I refused to look at such a monster.

"See you Monday," he said with a chuckle and left the room, closing it behind him.

My breathing grew heavy at the stuffy room and I moved to get up, but the room was spinning and I felt dizzy, bumping into the nightstand next to the bed. I managed to stand up, but by then I was hyperventilating and I couldn't move, my chest aching with panic. Flashbacks of the incident replayed in my mind on repeat and I found myself sinking to the floor with my back pressed to the bed. My legs pulled up to my chest and my arms wrapped around them, trying to control my breathing. I tried to distract myself by thinking about my dad and how well he might be doing but my labored breaths continued for what felt like hours.

When I finally calmed down and my chest stopped hurting, I stretched out my legs on the floor and stared at the wall in front of me. I'm sure my dad will be pleased to know that my panic attacks are back.

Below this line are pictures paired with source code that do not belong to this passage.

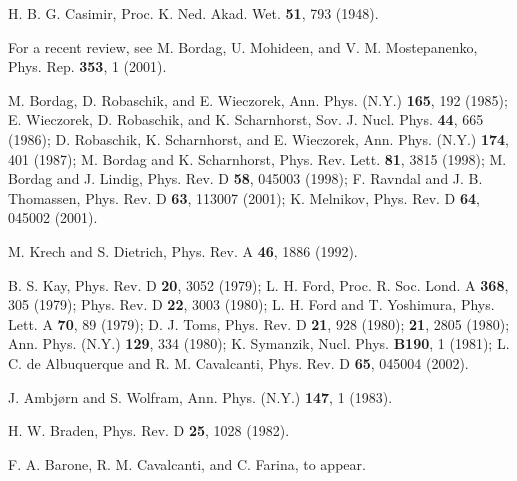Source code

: \documentclass[a4paper,dvips,12pt]{article}
\begin{document}
\begin{thebibliography}{99}

 H. B. G. Casimir, 
Proc. K. Ned. Akad. Wet. {\bf 51}, 793 (1948).

 For a recent review, see
M. Bordag, U. Mohideen, and V. M. Mostepanenko,
Phys. Rep. {\bf 353}, 1 (2001).

 M. Bordag, D. Robaschik, and E. Wieczorek,
Ann. Phys. (N.Y.) {\bf 165}, 192 (1985); 
E. Wieczorek, D. Robaschik, and K. Scharnhorst, 
Sov. J. Nucl. Phys. {\bf 44}, 665 (1986); 
D. Robaschik, K. Scharnhorst, and E. Wieczorek, 
Ann. Phys. (N.Y.) {\bf 174}, 401 (1987); 
M. Bordag and K. Scharnhorst,  
Phys. Rev. Lett. {\bf 81}, 3815 (1998); 
M. Bordag and J. Lindig, 
Phys. Rev. D {\bf 58}, 045003 (1998); 
F. Ravndal and J. B. Thomassen,  
Phys. Rev. D {\bf 63}, 113007 (2001); 
K. Melnikov, 
Phys. Rev. D {\bf 64}, 045002 (2001).

 M. Krech and S. Dietrich, 
Phys. Rev. A {\bf 46}, 1886 (1992).

B. S. Kay, Phys. Rev. D {\bf 20}, 3052 (1979);
L. H. Ford, Proc. R. Soc. Lond. A {\bf 368}, 305 (1979);
Phys. Rev. D {\bf 22}, 3003 (1980);
L. H. Ford and T. Yoshimura,
Phys. Lett. A {\bf 70}, 89 (1979);
D. J. Toms, Phys. Rev. D {\bf 21}, 928 (1980);
{\bf 21}, 2805 (1980);
Ann. Phys. (N.Y.) {\bf 129}, 334 (1980);
K. Symanzik, Nucl. Phys. {\bf B190}, 1 (1981);
L. C. de Albuquerque and R. M. Cavalcanti,
Phys. Rev. D {\bf 65}, 045004 (2002).

 J. Ambj{\o}rn and S. Wolfram, 
Ann. Phys. (N.Y.) {\bf 147}, 1 (1983).

 H. W. Braden, Phys. Rev. D {\bf 25}, 1028 (1982). 

 F. A. Barone, R. M. Cavalcanti, and C. Farina, to appear.

\end{thebibliography}
%
\end{document}
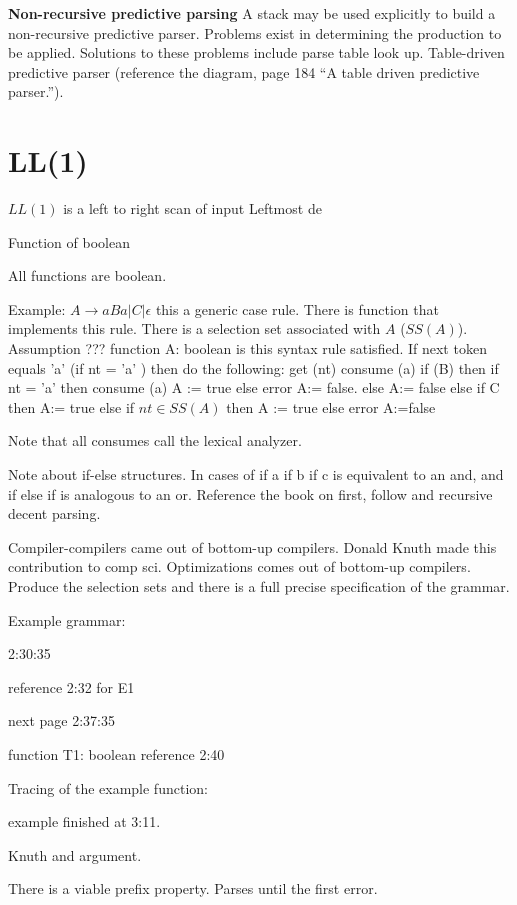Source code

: \documentclass[11pt]{article}
\begin{document}
\textbf{Non-recursive predictive parsing}
A stack may be used explicitly to build a non-recursive predictive parser.  Problems exist in determining the production to be applied.  Solutions to these problems include parse table look up.   Table-driven predictive parser (reference the diagram, page 184 ``A table driven predictive parser.'').




\section {LL(1)}
$LL(1)$ is a left to right scan of input Leftmost de

Function of boolean 

All functions are boolean.  

Example: $A\to aBa |C |\epsilon$ this a generic case rule.  There is function that implements this rule.  There is a selection set associated with $A$ ($SS(A)$).  Assumption ??? 
function A: boolean 
is this syntax rule satisfied.  
If next token equals 'a'  (if nt = 'a' ) then do the following:
	get (nt)
	consume (a)
	if (B) then if nt = 'a' then consume (a) A := true
		else 
		error A:= false.
	else
		A:= false 
else 
	if C then A:= true
else 
	if $nt \in SS(A)$ then A := true
	else 
		error
		A:=false
		
Note that all consumes call the lexical analyzer.  

Note about if-else structures.  In cases of if a if b if c is equivalent to an and, and if else if is analogous to an or.   Reference the book on first, follow and recursive decent parsing.  

Compiler-compilers came out of bottom-up compilers.  Donald Knuth made this contribution to comp sci.  Optimizations comes out of bottom-up compilers.  Produce the selection sets and there is a full precise specification of the grammar.  


Example grammar:

2:30:35

reference 2:32 for E1  

next page 2:37:35

function T1: boolean reference 2:40 

Tracing of the example function:

example finished at 3:11.  

Knuth and   argument.  

There is a viable prefix property.  Parses until the first error.  
\end{document}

After a few minutes of thinking and sitting there, I got up slowly. The urge to puke grew as the room continued to spin around me and I knew it was the alcohol and the medication mixing. How stupid can I be?

It probably took me about five minutes to make it to the door but I did and stepped out, the music blaring in my ears once again. People from my school were still dancing without a care in the world, oblivious to the events that took place right above them. I made my way down the stairs slowly, pausing after each step to gather my bearings.

I walked outside and headed straight for my car, glad that I managed to remember my keys and purse that was on the bedside table in the room. It's probably not a good idea to drive in my state, but I was far from drunk after only drinking one cup of vodka, and it was mixed with soda. The worst thing to happen would be getting dizzy during the drive but the clenching of my stomach had lessened considerably.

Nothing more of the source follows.